++++ Records shown

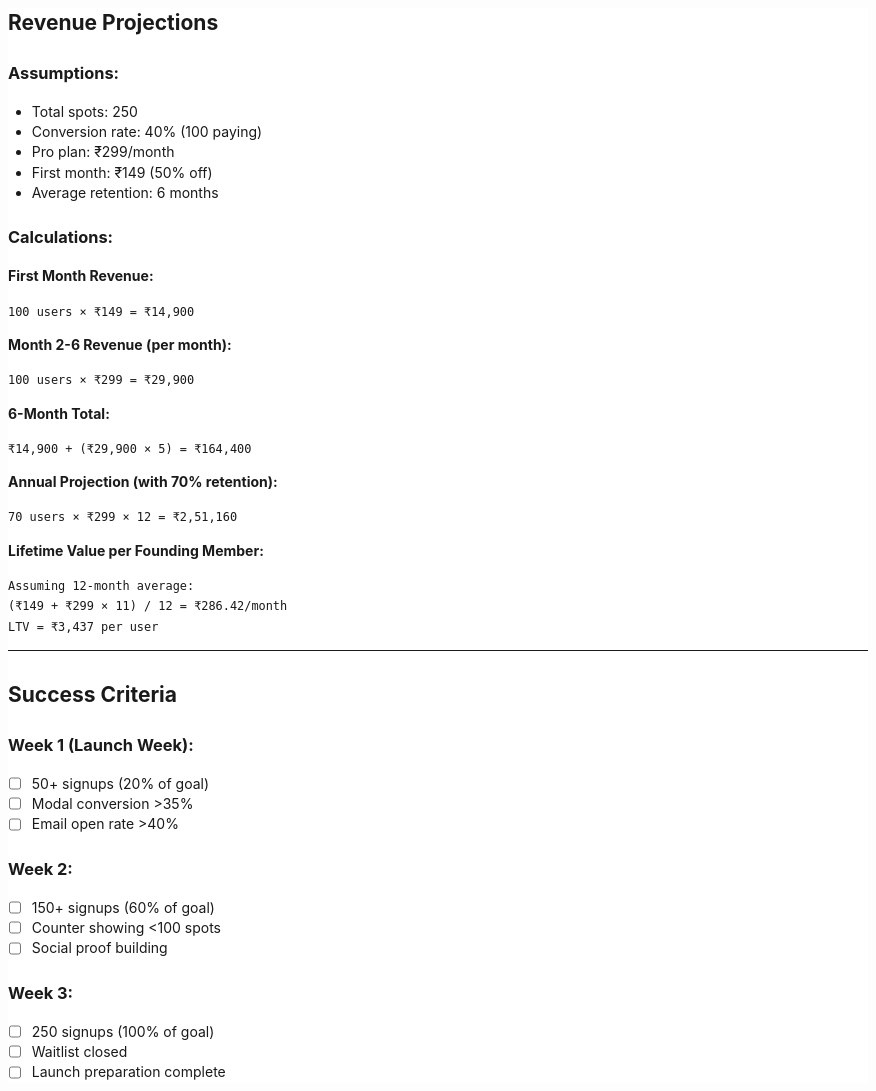 
## Revenue Projections

### Assumptions:
- Total spots: 250
- Conversion rate: 40% (100 paying)
- Pro plan: ₹299/month
- First month: ₹149 (50% off)
- Average retention: 6 months

### Calculations:

**First Month Revenue:**
```
100 users × ₹149 = ₹14,900
```

**Month 2-6 Revenue (per month):**
```
100 users × ₹299 = ₹29,900
```

**6-Month Total:**
```
₹14,900 + (₹29,900 × 5) = ₹164,400
```

**Annual Projection (with 70% retention):**
```
70 users × ₹299 × 12 = ₹2,51,160
```

**Lifetime Value per Founding Member:**
```
Assuming 12-month average:
(₹149 + ₹299 × 11) / 12 = ₹286.42/month
LTV = ₹3,437 per user
```

---

## Success Criteria

### Week 1 (Launch Week):
- [ ] 50+ signups (20% of goal)
- [ ] Modal conversion >35%
- [ ] Email open rate >40%

### Week 2:
- [ ] 150+ signups (60% of goal)
- [ ] Counter showing <100 spots
- [ ] Social proof building

### Week 3:
- [ ] 250 signups (100% of goal)
- [ ] Waitlist closed
- [ ] Launch preparation complete
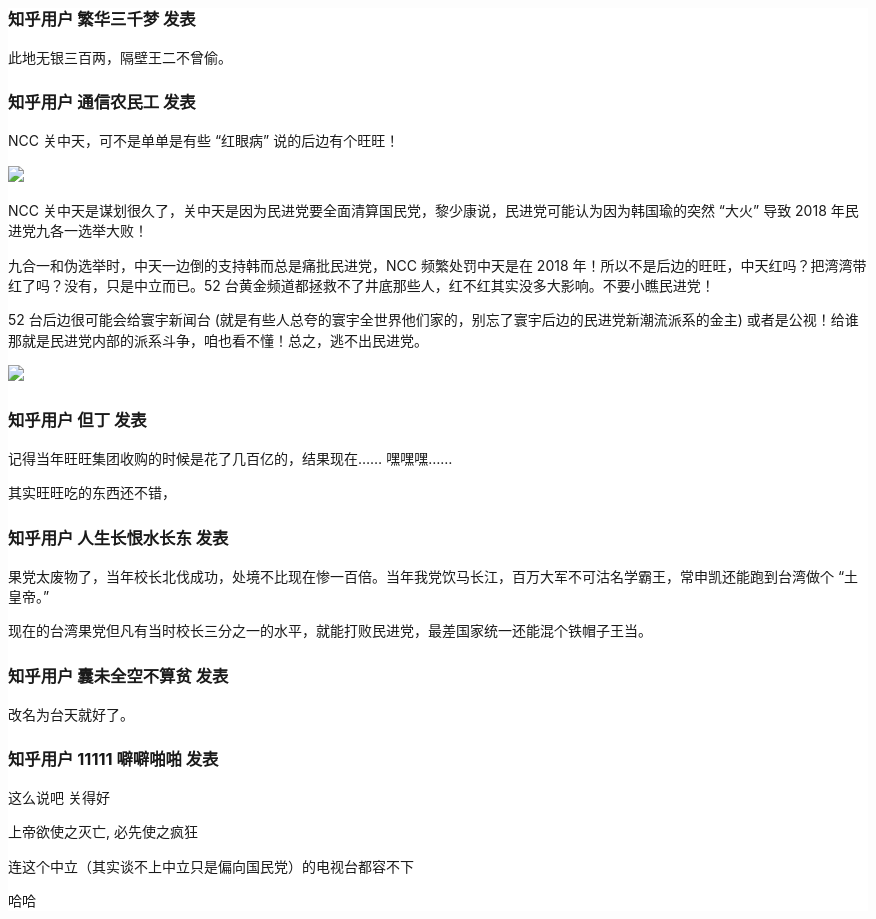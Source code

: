 ### 知乎用户 繁华三千梦 发表
    
此地无银三百两，隔壁王二不曾偷。
    
    
    
    
### 知乎用户 通信农民工​ 发表
    
NCC 关中天，可不是单单是有些 “红眼病” 说的后边有个旺旺！



![](https://images.weserv.nl/?url=https%3A//pic2.zhimg.com/v2-35479c5c7cfd73610d32acd5713f0063_r.jpg%3Fsource%3D1940ef5c)

NCC 关中天是谋划很久了，关中天是因为民进党要全面清算国民党，黎少康说，民进党可能认为因为韩国瑜的突然 “大火” 导致 2018 年民进党九各一选举大败！

九合一和伪选举时，中天一边倒的支持韩而总是痛批民进党，NCC 频繁处罚中天是在 2018 年！所以不是后边的旺旺，中天红吗？把湾湾带红了吗？没有，只是中立而已。52 台黄金频道都拯救不了井底那些人，红不红其实没多大影响。不要小瞧民进党！

52 台后边很可能会给寰宇新闻台 (就是有些人总夸的寰宇全世界他们家的，别忘了寰宇后边的民进党新潮流派系的金主) 或者是公视！给谁那就是民进党内部的派系斗争，咱也看不懂！总之，逃不出民进党。



![](https://images.weserv.nl/?url=https%3A//pic4.zhimg.com/v2-d67259a73f2e85a2cf4d97d2a0758488_r.jpg%3Fsource%3D1940ef5c)
    
    
    
    
### 知乎用户  但丁 发表
    
记得当年旺旺集团收购的时候是花了几百亿的，结果现在…… 嘿嘿嘿……

其实旺旺吃的东西还不错，
    
    
    
    
### 知乎用户 人生长恨水长东 发表
    
果党太废物了，当年校长北伐成功，处境不比现在惨一百倍。当年我党饮马长江，百万大军不可沽名学霸王，常申凯还能跑到台湾做个 “土皇帝。”

现在的台湾果党但凡有当时校长三分之一的水平，就能打败民进党，最差国家统一还能混个铁帽子王当。
    
    
    
    
### 知乎用户 囊未全空不算贫 发表
    
改名为台天就好了。
    
    
    
    
### 知乎用户 11111 噼噼啪啪 发表
    
这么说吧 关得好

上帝欲使之灭亡, 必先使之疯狂

连这个中立（其实谈不上中立只是偏向国民党）的电视台都容不下

哈哈
    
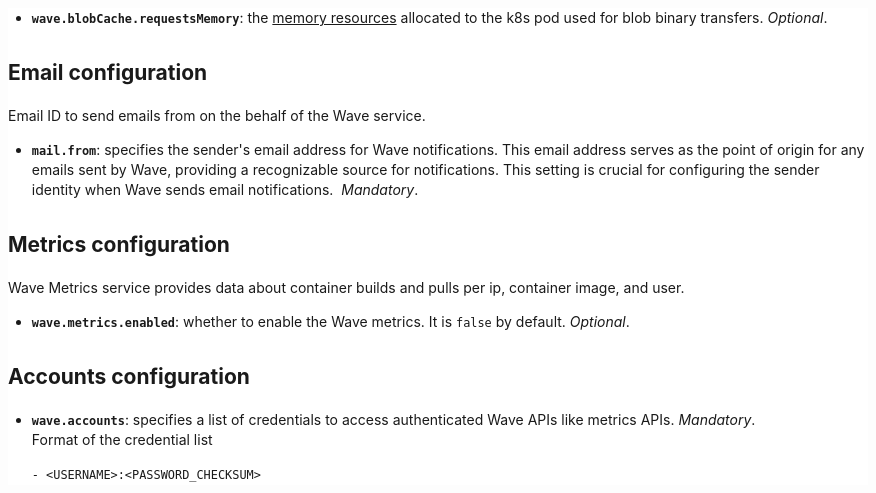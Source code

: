 - **`wave.blobCache.requestsMemory`**: the [memory resources](https://kubernetes.io/docs/concepts/configuration/manage-resources-containers/#resource-units-in-kubernetes) allocated to the k8s pod used for blob binary transfers. *Optional*.

## Email configuration

Email ID to send emails from on the behalf of the Wave service.

- **`mail.from`**: specifies the sender's email address for Wave notifications. This email address serves as the point of origin for any emails sent by Wave, providing a recognizable source for notifications. This setting is crucial for configuring the sender identity when Wave sends email notifications.  *Mandatory*.

## Metrics configuration

Wave Metrics service provides data about container builds and pulls per ip, container image, and user.

- **`wave.metrics.enabled`**: whether to enable the Wave metrics. It is `false` by default. *Optional*.

## Accounts configuration

- **`wave.accounts`**: specifies a list of credentials to access authenticated Wave APIs like metrics APIs. *Mandatory*.<br/>
  Format of the credential list
    ```
    - <USERNAME>:<PASSWORD_CHECKSUM>
    ```
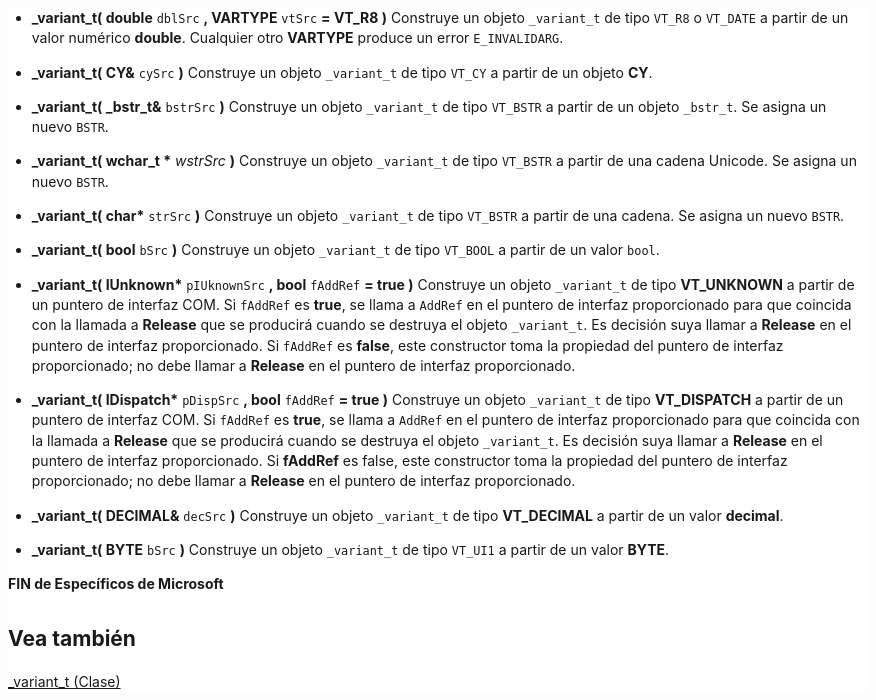 -   **\_variant\_t\( double**  `dblSrc` **, VARTYPE**  `vtSrc`  **\= VT\_R8 \)** Construye un objeto `_variant_t` de tipo `VT_R8` o `VT_DATE` a partir de un valor numérico **double**.  Cualquier otro **VARTYPE** produce un error `E_INVALIDARG`.  
  
-   **\_variant\_t\( CY&**  `cySrc`  **\)** Construye un objeto `_variant_t` de tipo `VT_CY` a partir de un objeto **CY**.  
  
-   **\_variant\_t\( \_bstr\_t&**  `bstrSrc`  **\)** Construye un objeto `_variant_t` de tipo `VT_BSTR` a partir de un objeto `_bstr_t`.  Se asigna un nuevo `BSTR`.  
  
-   **\_variant\_t\( wchar\_t \*** *wstrSrc*  **\)** Construye un objeto `_variant_t` de tipo `VT_BSTR` a partir de una cadena Unicode.  Se asigna un nuevo `BSTR`.  
  
-   **\_variant\_t\( char\***  `strSrc`  **\)** Construye un objeto `_variant_t` de tipo `VT_BSTR` a partir de una cadena.  Se asigna un nuevo `BSTR`.  
  
-   **\_variant\_t\( bool**  `bSrc`  **\)** Construye un objeto `_variant_t` de tipo `VT_BOOL` a partir de un valor `bool`.  
  
-   **\_variant\_t\( IUnknown\***  `pIUknownSrc` **, bool**  `fAddRef`  **\= true \)** Construye un objeto `_variant_t` de tipo **VT\_UNKNOWN** a partir de un puntero de interfaz COM.  Si `fAddRef` es **true**, se llama a `AddRef` en el puntero de interfaz proporcionado para que coincida con la llamada a **Release** que se producirá cuando se destruya el objeto `_variant_t`.  Es decisión suya llamar a **Release** en el puntero de interfaz proporcionado.  Si `fAddRef` es **false**, este constructor toma la propiedad del puntero de interfaz proporcionado; no debe llamar a **Release** en el puntero de interfaz proporcionado.  
  
-   **\_variant\_t\( IDispatch\***  `pDispSrc` **, bool**  `fAddRef`  **\= true \)** Construye un objeto `_variant_t` de tipo **VT\_DISPATCH** a partir de un puntero de interfaz COM.  Si `fAddRef` es **true**, se llama a `AddRef` en el puntero de interfaz proporcionado para que coincida con la llamada a **Release** que se producirá cuando se destruya el objeto `_variant_t`.  Es decisión suya llamar a **Release** en el puntero de interfaz proporcionado.  Si **fAddRef** es false, este constructor toma la propiedad del puntero de interfaz proporcionado; no debe llamar a **Release** en el puntero de interfaz proporcionado.  
  
-   **\_variant\_t\( DECIMAL&**  `decSrc`  **\)** Construye un objeto `_variant_t` de tipo **VT\_DECIMAL** a partir de un valor **decimal**.  
  
-   **\_variant\_t\( BYTE**  `bSrc`  **\)** Construye un objeto `_variant_t` de tipo `VT_UI1` a partir de un valor **BYTE**.  
  
 **FIN de Específicos de Microsoft**  
  
## Vea también  
 [\_variant\_t \(Clase\)](../cpp/variant-t-class.md)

++++++++

# Work to complete:
Copy the records exactly, minus any pictures.

# Worked solution:
## Revenue Projections

### Assumptions:
- Total spots: 250
- Conversion rate: 40% (100 paying)
- Pro plan: ₹299/month
- First month: ₹149 (50% off)
- Average retention: 6 months

### Calculations:

**First Month Revenue:**
```
100 users × ₹149 = ₹14,900
```

**Month 2-6 Revenue (per month):**
```
100 users × ₹299 = ₹29,900
```

**6-Month Total:**
```
₹14,900 + (₹29,900 × 5) = ₹164,400
```

**Annual Projection (with 70% retention):**
```
70 users × ₹299 × 12 = ₹2,51,160
```

**Lifetime Value per Founding Member:**
```
Assuming 12-month average:
(₹149 + ₹299 × 11) / 12 = ₹286.42/month
LTV = ₹3,437 per user
```

---

## Success Criteria

### Week 1 (Launch Week):
- [ ] 50+ signups (20% of goal)
- [ ] Modal conversion >35%
- [ ] Email open rate >40%

### Week 2:
- [ ] 150+ signups (60% of goal)
- [ ] Counter showing <100 spots
- [ ] Social proof building

### Week 3:
- [ ] 250 signups (100% of goal)
- [ ] Waitlist closed
- [ ] Launch preparation complete
Source code

: ### 知乎用户 繁华三千梦 发表
    
此地无银三百两，隔壁王二不曾偷。
    
    
    
    
### 知乎用户 通信农民工​ 发表
    
NCC 关中天，可不是单单是有些 “红眼病” 说的后边有个旺旺！



![](https://images.weserv.nl/?url=https%3A//pic2.zhimg.com/v2-35479c5c7cfd73610d32acd5713f0063_r.jpg%3Fsource%3D1940ef5c)

NCC 关中天是谋划很久了，关中天是因为民进党要全面清算国民党，黎少康说，民进党可能认为因为韩国瑜的突然 “大火” 导致 2018 年民进党九各一选举大败！

九合一和伪选举时，中天一边倒的支持韩而总是痛批民进党，NCC 频繁处罚中天是在 2018 年！所以不是后边的旺旺，中天红吗？把湾湾带红了吗？没有，只是中立而已。52 台黄金频道都拯救不了井底那些人，红不红其实没多大影响。不要小瞧民进党！

52 台后边很可能会给寰宇新闻台 (就是有些人总夸的寰宇全世界他们家的，别忘了寰宇后边的民进党新潮流派系的金主) 或者是公视！给谁那就是民进党内部的派系斗争，咱也看不懂！总之，逃不出民进党。



![](https://images.weserv.nl/?url=https%3A//pic4.zhimg.com/v2-d67259a73f2e85a2cf4d97d2a0758488_r.jpg%3Fsource%3D1940ef5c)
    
    
    
    
### 知乎用户  但丁 发表
    
记得当年旺旺集团收购的时候是花了几百亿的，结果现在…… 嘿嘿嘿……

其实旺旺吃的东西还不错，
    
    
    
    
### 知乎用户 人生长恨水长东 发表
    
果党太废物了，当年校长北伐成功，处境不比现在惨一百倍。当年我党饮马长江，百万大军不可沽名学霸王，常申凯还能跑到台湾做个 “土皇帝。”

现在的台湾果党但凡有当时校长三分之一的水平，就能打败民进党，最差国家统一还能混个铁帽子王当。
    
    
    
    
### 知乎用户 囊未全空不算贫 发表
    
改名为台天就好了。
    
    
    
    
### 知乎用户 11111 噼噼啪啪 发表
    
这么说吧 关得好

上帝欲使之灭亡, 必先使之疯狂

连这个中立（其实谈不上中立只是偏向国民党）的电视台都容不下

哈哈
    
Source code

: - **`wave.blobCache.requestsMemory`**: the [memory resources](https://kubernetes.io/docs/concepts/configuration/manage-resources-containers/#resource-units-in-kubernetes) allocated to the k8s pod used for blob binary transfers. *Optional*.

## Email configuration

Email ID to send emails from on the behalf of the Wave service.

- **`mail.from`**: specifies the sender's email address for Wave notifications. This email address serves as the point of origin for any emails sent by Wave, providing a recognizable source for notifications. This setting is crucial for configuring the sender identity when Wave sends email notifications.  *Mandatory*.

## Metrics configuration

Wave Metrics service provides data about container builds and pulls per ip, container image, and user.

- **`wave.metrics.enabled`**: whether to enable the Wave metrics. It is `false` by default. *Optional*.

## Accounts configuration

- **`wave.accounts`**: specifies a list of credentials to access authenticated Wave APIs like metrics APIs. *Mandatory*.<br/>
  Format of the credential list
    ```
    - <USERNAME>:<PASSWORD_CHECKSUM>
    ```
 -   **\_variant\_t\( double**  `dblSrc` **, VARTYPE**  `vtSrc`  **\= VT\_R8 \)** Construye un objeto `_variant_t` de tipo `VT_R8` o `VT_DATE` a partir de un valor numérico **double**.  Cualquier otro **VARTYPE** produce un error `E_INVALIDARG`.  
  
-   **\_variant\_t\( CY&**  `cySrc`  **\)** Construye un objeto `_variant_t` de tipo `VT_CY` a partir de un objeto **CY**.  
  
-   **\_variant\_t\( \_bstr\_t&**  `bstrSrc`  **\)** Construye un objeto `_variant_t` de tipo `VT_BSTR` a partir de un objeto `_bstr_t`.  Se asigna un nuevo `BSTR`.  
  
-   **\_variant\_t\( wchar\_t \*** *wstrSrc*  **\)** Construye un objeto `_variant_t` de tipo `VT_BSTR` a partir de una cadena Unicode.  Se asigna un nuevo `BSTR`.  
  
-   **\_variant\_t\( char\***  `strSrc`  **\)** Construye un objeto `_variant_t` de tipo `VT_BSTR` a partir de una cadena.  Se asigna un nuevo `BSTR`.  
  
-   **\_variant\_t\( bool**  `bSrc`  **\)** Construye un objeto `_variant_t` de tipo `VT_BOOL` a partir de un valor `bool`.  
  
-   **\_variant\_t\( IUnknown\***  `pIUknownSrc` **, bool**  `fAddRef`  **\= true \)** Construye un objeto `_variant_t` de tipo **VT\_UNKNOWN** a partir de un puntero de interfaz COM.  Si `fAddRef` es **true**, se llama a `AddRef` en el puntero de interfaz proporcionado para que coincida con la llamada a **Release** que se producirá cuando se destruya el objeto `_variant_t`.  Es decisión suya llamar a **Release** en el puntero de interfaz proporcionado.  Si `fAddRef` es **false**, este constructor toma la propiedad del puntero de interfaz proporcionado; no debe llamar a **Release** en el puntero de interfaz proporcionado.  
  
-   **\_variant\_t\( IDispatch\***  `pDispSrc` **, bool**  `fAddRef`  **\= true \)** Construye un objeto `_variant_t` de tipo **VT\_DISPATCH** a partir de un puntero de interfaz COM.  Si `fAddRef` es **true**, se llama a `AddRef` en el puntero de interfaz proporcionado para que coincida con la llamada a **Release** que se producirá cuando se destruya el objeto `_variant_t`.  Es decisión suya llamar a **Release** en el puntero de interfaz proporcionado.  Si **fAddRef** es false, este constructor toma la propiedad del puntero de interfaz proporcionado; no debe llamar a **Release** en el puntero de interfaz proporcionado.  
  
-   **\_variant\_t\( DECIMAL&**  `decSrc`  **\)** Construye un objeto `_variant_t` de tipo **VT\_DECIMAL** a partir de un valor **decimal**.  
  
-   **\_variant\_t\( BYTE**  `bSrc`  **\)** Construye un objeto `_variant_t` de tipo `VT_UI1` a partir de un valor **BYTE**.  
  
 **FIN de Específicos de Microsoft**  
  
## Vea también  
 [\_variant\_t \(Clase\)](../cpp/variant-t-class.md)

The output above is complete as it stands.